Até a era digital a produção de conhecimento era extremamente concentrada devido ao altíssimo custo para recolher, processar e publicar informações e conhecimentos. A concentração favorecia o controle e o monopólio, gerando com consequência preços altos e condicionamentos políticos à liberação de inovações — como foi, por exemplo, o caso da frequência modulada em transmissões radiofônicas.
A empresa norte-americana RCA bloqueou durante 10 anos o inicio das transmissões porque tinha o monopólio da tecnologia e queria recuperar primeiro os investimentos feitos no sistema AM.
A rigidez das leis regulando a autoria dificulta e, em alguns casos, bloqueia a criação de novos produtos, porque o custo pela cessão de direitos é tão alto que inviabiliza qualquer nova iniciativa. Esse tipo de restrição acaba estimulando a pirataria porque a internet oferece também inúmeras formas de passar ao largo dos regulamentos e das leis.
Mas o problema mais grave não é a pirataria, como reconhece Sergei Brin, co-fundador do site de buscas Google, numa entrevista ao jornal inglês The Guardian.
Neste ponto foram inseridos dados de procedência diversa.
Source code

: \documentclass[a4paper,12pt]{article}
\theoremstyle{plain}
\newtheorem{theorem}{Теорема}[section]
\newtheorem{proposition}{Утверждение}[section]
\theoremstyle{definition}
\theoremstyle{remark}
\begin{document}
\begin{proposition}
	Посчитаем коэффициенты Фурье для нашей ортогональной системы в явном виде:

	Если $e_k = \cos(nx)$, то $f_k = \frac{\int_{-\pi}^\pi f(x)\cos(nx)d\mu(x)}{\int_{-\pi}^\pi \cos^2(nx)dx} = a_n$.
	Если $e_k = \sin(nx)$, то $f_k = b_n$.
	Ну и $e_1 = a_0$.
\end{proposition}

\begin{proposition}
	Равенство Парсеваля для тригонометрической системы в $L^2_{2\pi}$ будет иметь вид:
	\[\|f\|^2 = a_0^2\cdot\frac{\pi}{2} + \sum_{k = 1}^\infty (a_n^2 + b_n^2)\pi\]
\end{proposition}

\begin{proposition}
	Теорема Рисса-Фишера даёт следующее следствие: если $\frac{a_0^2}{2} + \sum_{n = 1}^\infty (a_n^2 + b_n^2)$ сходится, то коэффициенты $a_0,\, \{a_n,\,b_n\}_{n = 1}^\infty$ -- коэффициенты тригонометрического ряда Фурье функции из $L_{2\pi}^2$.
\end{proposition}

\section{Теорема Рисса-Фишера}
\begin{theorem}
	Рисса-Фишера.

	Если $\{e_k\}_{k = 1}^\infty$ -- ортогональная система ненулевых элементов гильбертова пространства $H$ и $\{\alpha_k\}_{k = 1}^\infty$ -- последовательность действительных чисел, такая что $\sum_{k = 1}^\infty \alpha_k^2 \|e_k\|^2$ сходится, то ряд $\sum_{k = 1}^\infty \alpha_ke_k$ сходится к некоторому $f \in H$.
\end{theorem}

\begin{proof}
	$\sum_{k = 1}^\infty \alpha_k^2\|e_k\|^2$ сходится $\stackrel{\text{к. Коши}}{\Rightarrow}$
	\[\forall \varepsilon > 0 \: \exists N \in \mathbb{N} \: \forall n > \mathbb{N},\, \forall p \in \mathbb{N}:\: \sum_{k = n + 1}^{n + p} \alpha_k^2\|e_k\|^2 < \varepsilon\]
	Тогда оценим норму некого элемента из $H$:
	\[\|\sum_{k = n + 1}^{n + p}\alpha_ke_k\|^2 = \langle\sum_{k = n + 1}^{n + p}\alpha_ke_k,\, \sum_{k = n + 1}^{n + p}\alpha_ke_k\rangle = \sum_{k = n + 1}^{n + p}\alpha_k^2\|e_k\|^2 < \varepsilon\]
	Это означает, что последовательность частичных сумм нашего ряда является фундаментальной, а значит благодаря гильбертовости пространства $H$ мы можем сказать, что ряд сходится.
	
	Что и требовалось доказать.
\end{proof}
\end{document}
A ameaça está no futuro na economia mundial, que hoje depende cada vez mais da inovação e criatividade. Brin diz que o livre fluxo de conhecimentos garante o crescimento da economia mundial e que este crescimento depende de uma internet livre. “ A balcanização da rede, provocada por empresas como a Facebook, é uma séria ameaça ao nosso futuro”, diz Brin, que aproveita para defender os interesses da Google, cuja sobrevivência como sistema de buscas na Web depende do livre acesso a todos os sites e bancos de dados na rede.
O que já existe é uma guerra, ainda pouco ruidosa, entre empresas que tentam se agarrar ao velho sistema para ganhar tempo até descobrirem uma forma de sobreviver na era digital; e as novas corporações para as quais o direito de autoria é um freio, pois seu negócio depende da inovação constante. O direito de autoria está associado à era em que quanto mais tempo um produto ou ideia ficasse “na prateleria” maior o lucro do fabricante ou criador.
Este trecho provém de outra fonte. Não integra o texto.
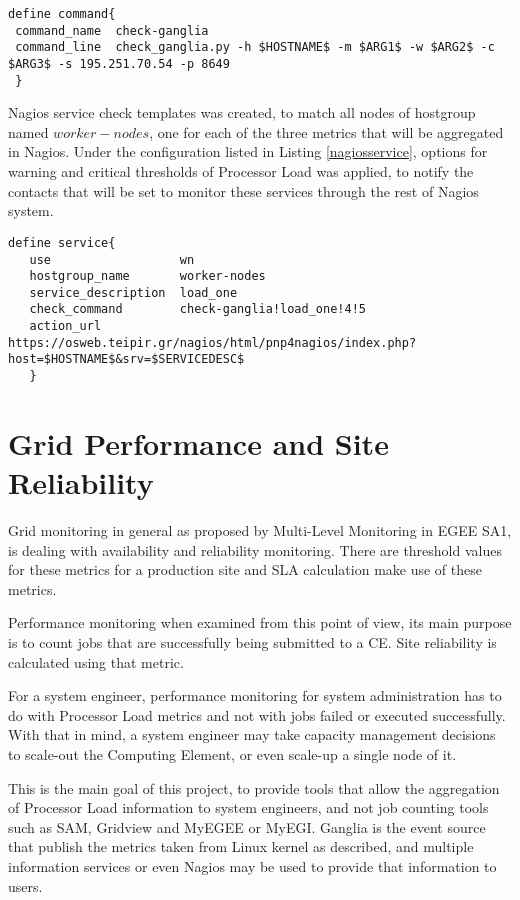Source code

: \begin{lstlisting}[label=checkganglia]
define command{
 command_name  check-ganglia
 command_line  check_ganglia.py -h $HOSTNAME$ -m $ARG1$ -w $ARG2$ -c $ARG3$ -s 195.251.70.54 -p 8649
 }
\end{lstlisting}

Nagios service check templates was created, to match all nodes of hostgroup named $worker-nodes$, one for each of the three metrics that will be aggregated in Nagios. Under the configuration listed in Listing \ref{nagiosservice}, options for warning and critical thresholds of Processor Load was applied, to notify the contacts that will be set to monitor these services through the rest of Nagios system.

\begin{lstlisting}[label=nagiosservice]
define service{
   use                  wn
   hostgroup_name       worker-nodes
   service_description  load_one
   check_command        check-ganglia!load_one!4!5
   action_url           https://osweb.teipir.gr/nagios/html/pnp4nagios/index.php?host=$HOSTNAME$&srv=$SERVICEDESC$
   }
\end{lstlisting}

\section{Grid Performance and Site Reliability}

Grid monitoring in general as proposed by Multi-Level Monitoring in EGEE SA1, is dealing with availability and reliability monitoring. There are threshold values for these metrics for a production site and SLA calculation make use of these metrics.

Performance monitoring when examined from this point of view, its main purpose is to count jobs that are successfully being submitted to a CE. Site reliability is calculated using that metric.

For a system engineer, performance monitoring for system administration has to do with Processor Load metrics and not with jobs failed or executed successfully. With that in mind, a system engineer may take capacity management decisions to scale-out the Computing Element, or even scale-up a single node of it.

This is the main goal of this project, to provide tools that allow the aggregation of Processor Load information to system engineers, and not job counting tools such as SAM, Gridview and MyEGEE or MyEGI. Ganglia is the event source that publish the metrics taken from Linux kernel as described, and multiple information services or even Nagios may be used to provide that information to users.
Hoje o processo é bem diferente. O mais importante passou a ser o processo de desenvolvimento do produto ou ideia. É o que garante a inovação permanente porque a concorrência é inevitável e intensa. No caso dos tablets, a Apple saiu na frente, mas a concorrência imediatamente inundou o mercado com produtos similares, mais baratos e, em alguns casos, até melhores.
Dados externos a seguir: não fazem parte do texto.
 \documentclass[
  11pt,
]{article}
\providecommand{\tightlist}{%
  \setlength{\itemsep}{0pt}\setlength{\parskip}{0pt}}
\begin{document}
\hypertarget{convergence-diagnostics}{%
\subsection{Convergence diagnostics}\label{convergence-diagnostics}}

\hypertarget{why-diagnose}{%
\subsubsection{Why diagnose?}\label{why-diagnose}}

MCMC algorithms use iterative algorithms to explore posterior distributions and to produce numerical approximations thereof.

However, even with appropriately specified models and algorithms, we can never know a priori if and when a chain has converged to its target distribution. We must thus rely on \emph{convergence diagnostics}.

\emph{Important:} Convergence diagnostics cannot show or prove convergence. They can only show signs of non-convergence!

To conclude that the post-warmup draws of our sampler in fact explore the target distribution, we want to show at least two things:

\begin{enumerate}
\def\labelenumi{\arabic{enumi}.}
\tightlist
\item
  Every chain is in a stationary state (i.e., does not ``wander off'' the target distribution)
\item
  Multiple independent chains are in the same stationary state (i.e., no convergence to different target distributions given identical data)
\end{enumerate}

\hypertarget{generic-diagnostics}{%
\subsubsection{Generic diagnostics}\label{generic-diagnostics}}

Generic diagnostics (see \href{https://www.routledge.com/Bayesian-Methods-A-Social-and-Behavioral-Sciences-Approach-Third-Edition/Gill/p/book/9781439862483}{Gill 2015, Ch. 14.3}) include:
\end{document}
Ninguém imagina a Apple tentando impedir que outras empresas também fabriquem tablets. Haveria uma gritaria planetária. O segredo das empresas de ponta está no desenvolvimento constante de novos produtos, sem os freios e limitações da atual legislação sobre direitos autorais e patentes . É na inovação que as empresas começam a ganhar e não em produtos ou serviços isolados.
[1] Na verdade a frase vem da mitologia grega onde o gigante cego Orion carregava nas costas o anão Cedalion para “ver” o que os outros não viam. No século 12, a mesma frase foi aplicada pela primeira vez como metáfora para a produção do conhecimento, mas só ganhou relevância mundial ao ser usada por Newton.